En la antigüedad griega, fuente de la romana, y de mucho de lo que hoy ocurre y se piensa en las parcelas occidentales u occidentalizadas del mundo, el concepto de política surgió como derivación de la polis, o comunidad ciudadana agrupada en cada ciudad estado, en cuyo servicio, condicionamientos clasistas mediante, se enrumbaban praxis y pensamiento. Lo que llamamos deporte era un recurso para tener mente sana en cuerpo sano; y buena preparación al contender -no solo en lides deportivas, sino igualmente en guerras- contra otros territorios, o contra fuerzas internas opuestas a los intereses dominantes.
Con las debidas salvedades, algo similar cabe decir con respecto a las culturas del Oriente, que le han aportado al planeta las no por azar llamadas artes marciales.
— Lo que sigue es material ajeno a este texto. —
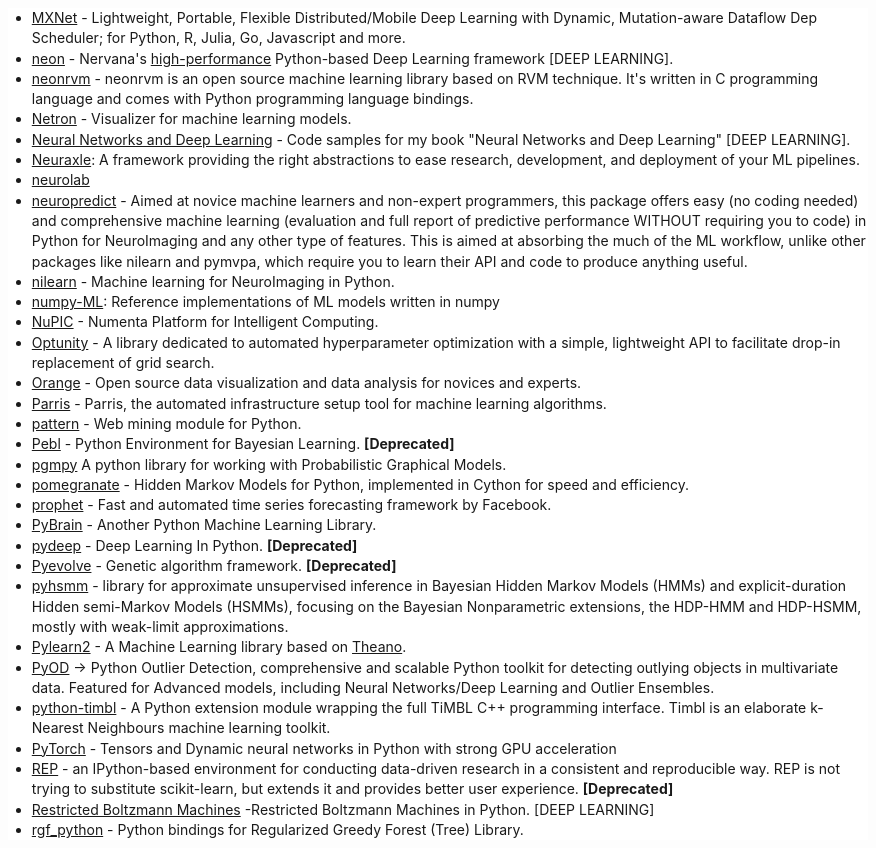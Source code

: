* [MXNet](https://github.com/apache/incubator-mxnet) - Lightweight, Portable, Flexible Distributed/Mobile Deep Learning with Dynamic, Mutation-aware Dataflow Dep Scheduler; for Python, R, Julia, Go, Javascript and more.
* [neon](https://github.com/NervanaSystems/neon) - Nervana's [high-performance](https://github.com/soumith/convnet-benchmarks) Python-based Deep Learning framework [DEEP LEARNING].
* [neonrvm](https://github.com/siavashserver/neonrvm) - neonrvm is an open source machine learning library based on RVM technique. It's written in C programming language and comes with Python programming language bindings.
* [Netron](https://github.com/lutzroeder/netron) - Visualizer for machine learning models.
* [Neural Networks and Deep Learning](https://github.com/mnielsen/neural-networks-and-deep-learning) - Code samples for my book "Neural Networks and Deep Learning" [DEEP LEARNING].
* [Neuraxle](https://github.com/Neuraxio/Neuraxle): A framework providing the right abstractions to ease research, development, and deployment of your ML pipelines.
* [neurolab](https://github.com/zueve/neurolab)
* [neuropredict](https://github.com/raamana/neuropredict) - Aimed at novice machine learners and non-expert programmers, this package offers easy (no coding needed) and comprehensive machine learning (evaluation and full report of predictive performance WITHOUT requiring you to code) in Python for NeuroImaging and any other type of features. This is aimed at absorbing the much of the ML workflow, unlike other packages like nilearn and pymvpa, which require you to learn their API and code to produce anything useful.
* [nilearn](https://github.com/nilearn/nilearn) - Machine learning for NeuroImaging in Python.
* [numpy-ML](https://github.com/ddbourgin/numpy-ml): Reference implementations of ML models written in numpy
* [NuPIC](https://github.com/numenta/nupic) - Numenta Platform for Intelligent Computing.
* [Optunity](https://optunity.readthedocs.io/en/latest/) - A library dedicated to automated hyperparameter optimization with a simple, lightweight API to facilitate drop-in replacement of grid search.
* [Orange](https://orange.biolab.si/) - Open source data visualization and data analysis for novices and experts.
* [Parris](https://github.com/jgreenemi/Parris) - Parris, the automated infrastructure setup tool for machine learning algorithms.
* [pattern](https://github.com/clips/pattern) - Web mining module for Python.
* [Pebl](https://github.com/abhik/pebl/) - Python Environment for Bayesian Learning. **[Deprecated]**
* [pgmpy](https://github.com/pgmpy/pgmpy) A python library for working with Probabilistic Graphical Models.
* [pomegranate](https://github.com/jmschrei/pomegranate) - Hidden Markov Models for Python, implemented in Cython for speed and efficiency.
* [prophet](https://facebook.github.io/prophet/) - Fast and automated time series forecasting framework by Facebook.
* [PyBrain](https://github.com/pybrain/pybrain) - Another Python Machine Learning Library.
* [pydeep](https://github.com/andersbll/deeppy) - Deep Learning In Python. **[Deprecated]**
* [Pyevolve](https://github.com/perone/Pyevolve) - Genetic algorithm framework. **[Deprecated]**
* [pyhsmm](https://github.com/mattjj/pyhsmm) - library for approximate unsupervised inference in Bayesian Hidden Markov Models (HMMs) and explicit-duration Hidden semi-Markov Models (HSMMs), focusing on the Bayesian Nonparametric extensions, the HDP-HMM and HDP-HSMM, mostly with weak-limit approximations.
* [Pylearn2](https://github.com/lisa-lab/pylearn2) - A Machine Learning library based on [Theano](https://github.com/Theano/Theano).
* [PyOD](https://github.com/yzhao062/pyod) -> Python Outlier Detection, comprehensive and scalable Python toolkit for detecting outlying objects in multivariate data. Featured for Advanced models, including Neural Networks/Deep Learning and Outlier Ensembles.
* [python-timbl](https://github.com/proycon/python-timbl) - A Python extension module wrapping the full TiMBL C++ programming interface. Timbl is an elaborate k-Nearest Neighbours machine learning toolkit.
* [PyTorch](https://github.com/pytorch/pytorch) - Tensors and Dynamic neural networks in Python with strong GPU acceleration
* [REP](https://github.com/yandex/rep) - an IPython-based environment for conducting data-driven research in a consistent and reproducible way. REP is not trying to substitute scikit-learn, but extends it and provides better user experience. **[Deprecated]**
* [Restricted Boltzmann Machines](https://github.com/echen/restricted-boltzmann-machines) -Restricted Boltzmann Machines in Python. [DEEP LEARNING]
* [rgf_python](https://github.com/RGF-team/rgf) - Python bindings for Regularized Greedy Forest (Tree) Library.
En este sintagma la noción de artes se funde con lo político: con lo “perteneciente o relativo a la guerra, la milicia o los militares”. Esa es la primera acepción reconocida al adjetivo marcial por la Real Academia Española, que la vincula con los otros significados del vocablo. ¿Pensará alguien que con ello la mencionada institución lingüística incurre en extremismo?
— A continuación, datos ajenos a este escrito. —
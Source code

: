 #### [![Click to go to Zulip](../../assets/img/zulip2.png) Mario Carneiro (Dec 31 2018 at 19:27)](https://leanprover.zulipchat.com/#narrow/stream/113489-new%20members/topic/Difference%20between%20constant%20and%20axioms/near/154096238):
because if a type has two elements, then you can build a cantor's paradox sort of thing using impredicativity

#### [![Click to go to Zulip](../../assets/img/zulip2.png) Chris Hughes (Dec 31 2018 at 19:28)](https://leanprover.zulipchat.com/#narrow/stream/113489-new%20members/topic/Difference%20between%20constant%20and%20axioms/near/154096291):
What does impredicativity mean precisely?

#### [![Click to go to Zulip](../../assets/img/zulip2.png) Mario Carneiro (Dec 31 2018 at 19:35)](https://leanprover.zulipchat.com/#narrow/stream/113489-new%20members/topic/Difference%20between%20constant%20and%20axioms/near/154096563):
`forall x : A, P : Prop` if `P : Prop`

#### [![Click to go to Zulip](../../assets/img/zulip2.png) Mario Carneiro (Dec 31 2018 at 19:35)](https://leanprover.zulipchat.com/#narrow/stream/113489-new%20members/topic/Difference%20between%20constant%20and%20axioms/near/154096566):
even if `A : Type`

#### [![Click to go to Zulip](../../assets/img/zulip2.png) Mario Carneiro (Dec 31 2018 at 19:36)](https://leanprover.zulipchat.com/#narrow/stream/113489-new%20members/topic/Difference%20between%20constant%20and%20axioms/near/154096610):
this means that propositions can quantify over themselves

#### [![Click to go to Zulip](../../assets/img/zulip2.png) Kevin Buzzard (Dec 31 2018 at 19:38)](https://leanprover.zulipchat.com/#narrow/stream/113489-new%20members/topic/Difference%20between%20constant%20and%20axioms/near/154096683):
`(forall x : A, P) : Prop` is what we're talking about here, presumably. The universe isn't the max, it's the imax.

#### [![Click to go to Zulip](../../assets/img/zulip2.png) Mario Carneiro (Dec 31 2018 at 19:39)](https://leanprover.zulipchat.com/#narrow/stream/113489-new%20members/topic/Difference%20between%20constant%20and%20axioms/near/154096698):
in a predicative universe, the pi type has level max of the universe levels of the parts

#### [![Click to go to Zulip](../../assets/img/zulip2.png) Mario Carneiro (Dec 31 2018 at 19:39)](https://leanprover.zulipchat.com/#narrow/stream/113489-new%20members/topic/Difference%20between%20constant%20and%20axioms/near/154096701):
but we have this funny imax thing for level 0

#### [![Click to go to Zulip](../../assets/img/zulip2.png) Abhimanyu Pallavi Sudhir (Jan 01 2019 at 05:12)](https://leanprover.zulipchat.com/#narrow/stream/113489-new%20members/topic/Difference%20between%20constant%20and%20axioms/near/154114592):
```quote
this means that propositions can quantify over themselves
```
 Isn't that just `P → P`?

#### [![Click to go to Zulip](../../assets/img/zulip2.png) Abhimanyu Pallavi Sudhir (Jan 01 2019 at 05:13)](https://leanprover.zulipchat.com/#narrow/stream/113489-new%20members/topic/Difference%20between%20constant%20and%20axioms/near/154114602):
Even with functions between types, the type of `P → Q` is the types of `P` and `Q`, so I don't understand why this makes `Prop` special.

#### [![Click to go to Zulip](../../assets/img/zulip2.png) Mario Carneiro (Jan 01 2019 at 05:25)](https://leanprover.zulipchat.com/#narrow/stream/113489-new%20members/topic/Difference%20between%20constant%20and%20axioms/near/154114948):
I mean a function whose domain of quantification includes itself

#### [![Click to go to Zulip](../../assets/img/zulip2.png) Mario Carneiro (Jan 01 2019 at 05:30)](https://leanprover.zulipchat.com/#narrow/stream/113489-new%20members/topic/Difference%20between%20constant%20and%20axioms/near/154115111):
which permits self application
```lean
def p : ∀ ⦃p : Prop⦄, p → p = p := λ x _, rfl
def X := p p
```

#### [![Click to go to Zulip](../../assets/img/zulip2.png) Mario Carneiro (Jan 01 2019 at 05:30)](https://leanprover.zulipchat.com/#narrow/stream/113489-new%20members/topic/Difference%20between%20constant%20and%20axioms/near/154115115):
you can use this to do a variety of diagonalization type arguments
Practicar ejercicios físicos y deportes contribuye a fomentar la salud y virtudes como la disciplina, y competencias deportivas se han usado para cultivar la paz y las buenas relaciones entre pueblos. Pero sería erróneo suponer iguales los fines con que personas, países, fuerzas políticas diferentes procuren mostrar superioridad deportiva, y -para no perder la percepción histórica- tampoco se debe olvidar la herencia infusa en deportes como el boxeo y otros en los cuales no se busca precisamente cuidar al contrincante.
Distintas mediaciones intervienen cuando se piensa sobre tal realidad, máxime donde los deportes han dado gloria a personas que, al exhibir sus habilidades, a menudo para revertir pobreza y hambre, han representado la tenacidad de un pueblo y, en determinadas circunstancias, directa o indirectamente han defendido un modelo político. Así han surgido grandes estrellas, y, úsese no se use el anglicismo -tema para una meditación que llevaría por caminos intrincados-, kides de antaño y de hoy habrá para ilustrar lo afirmado.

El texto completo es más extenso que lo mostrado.